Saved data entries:
■ ■ ■ ■ ■
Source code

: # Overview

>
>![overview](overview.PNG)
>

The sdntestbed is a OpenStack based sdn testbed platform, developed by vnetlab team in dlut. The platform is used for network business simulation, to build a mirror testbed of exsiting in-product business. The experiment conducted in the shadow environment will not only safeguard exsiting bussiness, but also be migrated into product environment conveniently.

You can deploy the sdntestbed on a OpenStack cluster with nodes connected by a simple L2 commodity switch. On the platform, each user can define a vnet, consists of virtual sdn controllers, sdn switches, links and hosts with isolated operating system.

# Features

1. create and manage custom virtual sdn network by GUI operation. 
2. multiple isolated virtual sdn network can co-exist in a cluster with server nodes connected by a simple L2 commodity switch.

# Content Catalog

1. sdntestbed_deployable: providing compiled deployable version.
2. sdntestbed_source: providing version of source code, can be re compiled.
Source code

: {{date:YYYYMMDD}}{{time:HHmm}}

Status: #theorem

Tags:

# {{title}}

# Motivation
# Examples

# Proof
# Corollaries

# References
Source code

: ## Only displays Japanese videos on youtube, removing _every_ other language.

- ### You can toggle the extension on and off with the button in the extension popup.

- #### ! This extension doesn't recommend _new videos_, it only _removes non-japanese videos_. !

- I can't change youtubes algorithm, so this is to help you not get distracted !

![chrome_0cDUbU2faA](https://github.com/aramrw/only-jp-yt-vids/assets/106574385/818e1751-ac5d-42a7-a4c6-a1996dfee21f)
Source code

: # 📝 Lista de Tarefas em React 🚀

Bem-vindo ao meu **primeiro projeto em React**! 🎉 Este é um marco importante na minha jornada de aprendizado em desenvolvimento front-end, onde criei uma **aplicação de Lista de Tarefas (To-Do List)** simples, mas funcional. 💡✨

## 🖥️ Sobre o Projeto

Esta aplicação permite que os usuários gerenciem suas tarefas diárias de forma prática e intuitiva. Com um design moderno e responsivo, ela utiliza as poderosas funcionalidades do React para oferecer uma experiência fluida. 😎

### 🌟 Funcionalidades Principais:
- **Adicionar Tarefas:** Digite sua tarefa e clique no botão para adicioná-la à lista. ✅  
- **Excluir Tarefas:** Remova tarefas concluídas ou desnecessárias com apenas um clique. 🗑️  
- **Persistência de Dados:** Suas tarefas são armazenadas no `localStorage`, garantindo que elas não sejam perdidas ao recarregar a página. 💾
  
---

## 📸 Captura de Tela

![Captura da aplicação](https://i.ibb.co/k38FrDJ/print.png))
■ ■ ■ ■ ■
Task requirements:
Reproduce verbatim the lines above, from the line with "You can deploy" through the line with "1. create and".

Exercise result:
You can deploy the sdntestbed on a OpenStack cluster with nodes connected by a simple L2 commodity switch. On the platform, each user can define a vnet, consists of virtual sdn controllers, sdn switches, links and hosts with isolated operating system.

# Features

1. create and manage custom virtual sdn network by GUI operation. 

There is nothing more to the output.